▶ Dataset entries:

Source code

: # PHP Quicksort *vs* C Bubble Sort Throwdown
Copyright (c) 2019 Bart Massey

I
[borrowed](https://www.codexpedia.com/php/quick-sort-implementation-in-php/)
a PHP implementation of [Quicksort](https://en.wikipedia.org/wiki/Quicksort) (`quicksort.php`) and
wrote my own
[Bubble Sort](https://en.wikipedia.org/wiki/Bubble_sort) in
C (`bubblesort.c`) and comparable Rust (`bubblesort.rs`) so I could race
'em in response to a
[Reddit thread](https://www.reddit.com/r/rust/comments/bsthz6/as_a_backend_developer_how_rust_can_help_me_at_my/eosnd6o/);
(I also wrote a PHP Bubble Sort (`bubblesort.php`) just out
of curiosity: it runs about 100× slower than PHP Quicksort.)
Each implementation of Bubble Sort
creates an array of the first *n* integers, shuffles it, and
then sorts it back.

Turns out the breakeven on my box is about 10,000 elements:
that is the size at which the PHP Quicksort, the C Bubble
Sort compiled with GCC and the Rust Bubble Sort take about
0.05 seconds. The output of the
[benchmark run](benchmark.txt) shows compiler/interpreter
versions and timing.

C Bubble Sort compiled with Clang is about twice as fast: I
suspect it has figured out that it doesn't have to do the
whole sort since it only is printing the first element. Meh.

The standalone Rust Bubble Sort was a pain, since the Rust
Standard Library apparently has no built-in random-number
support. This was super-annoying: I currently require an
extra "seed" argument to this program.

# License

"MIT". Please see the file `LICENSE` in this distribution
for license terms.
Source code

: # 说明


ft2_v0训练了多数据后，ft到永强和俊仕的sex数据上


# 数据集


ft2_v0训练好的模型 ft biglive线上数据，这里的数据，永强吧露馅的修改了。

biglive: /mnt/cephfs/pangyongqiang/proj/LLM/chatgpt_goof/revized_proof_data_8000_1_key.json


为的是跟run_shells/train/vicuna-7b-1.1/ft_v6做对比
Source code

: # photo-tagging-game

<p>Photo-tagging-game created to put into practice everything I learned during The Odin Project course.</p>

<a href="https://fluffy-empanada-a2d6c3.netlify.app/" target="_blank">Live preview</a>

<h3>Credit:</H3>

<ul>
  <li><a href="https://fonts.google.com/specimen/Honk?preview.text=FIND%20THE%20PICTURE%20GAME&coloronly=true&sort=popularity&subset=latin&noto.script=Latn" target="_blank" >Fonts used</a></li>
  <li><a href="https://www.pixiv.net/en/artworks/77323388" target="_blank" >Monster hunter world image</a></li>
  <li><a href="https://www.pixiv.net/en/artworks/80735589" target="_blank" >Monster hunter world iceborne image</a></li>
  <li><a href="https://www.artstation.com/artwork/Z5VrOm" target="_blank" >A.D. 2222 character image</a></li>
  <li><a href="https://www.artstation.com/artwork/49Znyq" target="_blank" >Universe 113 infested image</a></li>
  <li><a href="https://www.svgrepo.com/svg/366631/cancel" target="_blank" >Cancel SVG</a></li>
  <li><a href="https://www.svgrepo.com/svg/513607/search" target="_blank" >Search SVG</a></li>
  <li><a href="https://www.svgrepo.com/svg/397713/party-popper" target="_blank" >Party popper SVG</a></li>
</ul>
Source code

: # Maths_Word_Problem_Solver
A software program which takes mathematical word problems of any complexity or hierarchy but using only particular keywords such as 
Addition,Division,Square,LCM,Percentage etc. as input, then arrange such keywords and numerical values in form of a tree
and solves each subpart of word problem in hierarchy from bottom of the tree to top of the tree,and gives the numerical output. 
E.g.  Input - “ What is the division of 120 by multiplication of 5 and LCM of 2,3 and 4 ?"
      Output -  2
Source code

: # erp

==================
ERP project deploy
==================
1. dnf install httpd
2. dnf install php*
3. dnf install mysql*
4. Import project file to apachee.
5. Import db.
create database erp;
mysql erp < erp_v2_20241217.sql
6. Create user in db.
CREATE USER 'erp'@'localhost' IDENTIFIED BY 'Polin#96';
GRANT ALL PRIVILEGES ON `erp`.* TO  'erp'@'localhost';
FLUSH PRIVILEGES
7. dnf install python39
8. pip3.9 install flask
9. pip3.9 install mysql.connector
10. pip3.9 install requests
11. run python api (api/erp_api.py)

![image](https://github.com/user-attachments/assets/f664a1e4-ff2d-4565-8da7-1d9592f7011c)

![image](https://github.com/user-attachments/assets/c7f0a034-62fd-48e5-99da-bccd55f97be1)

▶ PROBLEM REQUIREMENTS:
Write out each record again, keeping every word as it is.

▶ EXERCISE OUTPUT:
Source code

: # PHP Quicksort *vs* C Bubble Sort Throwdown
Copyright (c) 2019 Bart Massey

I
[borrowed](https://www.codexpedia.com/php/quick-sort-implementation-in-php/)
a PHP implementation of [Quicksort](https://en.wikipedia.org/wiki/Quicksort) (`quicksort.php`) and
wrote my own
[Bubble Sort](https://en.wikipedia.org/wiki/Bubble_sort) in
C (`bubblesort.c`) and comparable Rust (`bubblesort.rs`) so I could race
'em in response to a
[Reddit thread](https://www.reddit.com/r/rust/comments/bsthz6/as_a_backend_developer_how_rust_can_help_me_at_my/eosnd6o/);
(I also wrote a PHP Bubble Sort (`bubblesort.php`) just out
of curiosity: it runs about 100× slower than PHP Quicksort.)
Each implementation of Bubble Sort
creates an array of the first *n* integers, shuffles it, and
then sorts it back.

Turns out the breakeven on my box is about 10,000 elements:
that is the size at which the PHP Quicksort, the C Bubble
Sort compiled with GCC and the Rust Bubble Sort take about
0.05 seconds. The output of the
[benchmark run](benchmark.txt) shows compiler/interpreter
versions and timing.

C Bubble Sort compiled with Clang is about twice as fast: I
suspect it has figured out that it doesn't have to do the
whole sort since it only is printing the first element. Meh.

The standalone Rust Bubble Sort was a pain, since the Rust
Standard Library apparently has no built-in random-number
support. This was super-annoying: I currently require an
extra "seed" argument to this program.

# License

"MIT". Please see the file `LICENSE` in this distribution
for license terms.
Source code

: # 说明


ft2_v0训练了多数据后，ft到永强和俊仕的sex数据上


# 数据集


ft2_v0训练好的模型 ft biglive线上数据，这里的数据，永强吧露馅的修改了。

biglive: /mnt/cephfs/pangyongqiang/proj/LLM/chatgpt_goof/revized_proof_data_8000_1_key.json


为的是跟run_shells/train/vicuna-7b-1.1/ft_v6做对比
Source code

: # photo-tagging-game

<p>Photo-tagging-game created to put into practice everything I learned during The Odin Project course.</p>

<a href="https://fluffy-empanada-a2d6c3.netlify.app/" target="_blank">Live preview</a>

<h3>Credit:</H3>

<ul>
  <li><a href="https://fonts.google.com/specimen/Honk?preview.text=FIND%20THE%20PICTURE%20GAME&coloronly=true&sort=popularity&subset=latin&noto.script=Latn" target="_blank" >Fonts used</a></li>
  <li><a href="https://www.pixiv.net/en/artworks/77323388" target="_blank" >Monster hunter world image</a></li>
  <li><a href="https://www.pixiv.net/en/artworks/80735589" target="_blank" >Monster hunter world iceborne image</a></li>
  <li><a href="https://www.artstation.com/artwork/Z5VrOm" target="_blank" >A.D. 2222 character image</a></li>
  <li><a href="https://www.artstation.com/artwork/49Znyq" target="_blank" >Universe 113 infested image</a></li>
  <li><a href="https://www.svgrepo.com/svg/366631/cancel" target="_blank" >Cancel SVG</a></li>
  <li><a href="https://www.svgrepo.com/svg/513607/search" target="_blank" >Search SVG</a></li>
  <li><a href="https://www.svgrepo.com/svg/397713/party-popper" target="_blank" >Party popper SVG</a></li>
</ul>
Source code

: # Maths_Word_Problem_Solver
A software program which takes mathematical word problems of any complexity or hierarchy but using only particular keywords such as 
Addition,Division,Square,LCM,Percentage etc. as input, then arrange such keywords and numerical values in form of a tree
and solves each subpart of word problem in hierarchy from bottom of the tree to top of the tree,and gives the numerical output. 
E.g.  Input - “ What is the division of 120 by multiplication of 5 and LCM of 2,3 and 4 ?"
      Output -  2
Source code

: # erp

==================
ERP project deploy
==================
1. dnf install httpd
2. dnf install php*
3. dnf install mysql*
4. Import project file to apachee.
5. Import db.
create database erp;
mysql erp < erp_v2_20241217.sql
6. Create user in db.
CREATE USER 'erp'@'localhost' IDENTIFIED BY 'Polin#96';
GRANT ALL PRIVILEGES ON `erp`.* TO  'erp'@'localhost';
FLUSH PRIVILEGES
7. dnf install python39
8. pip3.9 install flask
9. pip3.9 install mysql.connector
10. pip3.9 install requests
11. run python api (api/erp_api.py)

![image](https://github.com/user-attachments/assets/f664a1e4-ff2d-4565-8da7-1d9592f7011c)

![image](https://github.com/user-attachments/assets/c7f0a034-62fd-48e5-99da-bccd55f97be1)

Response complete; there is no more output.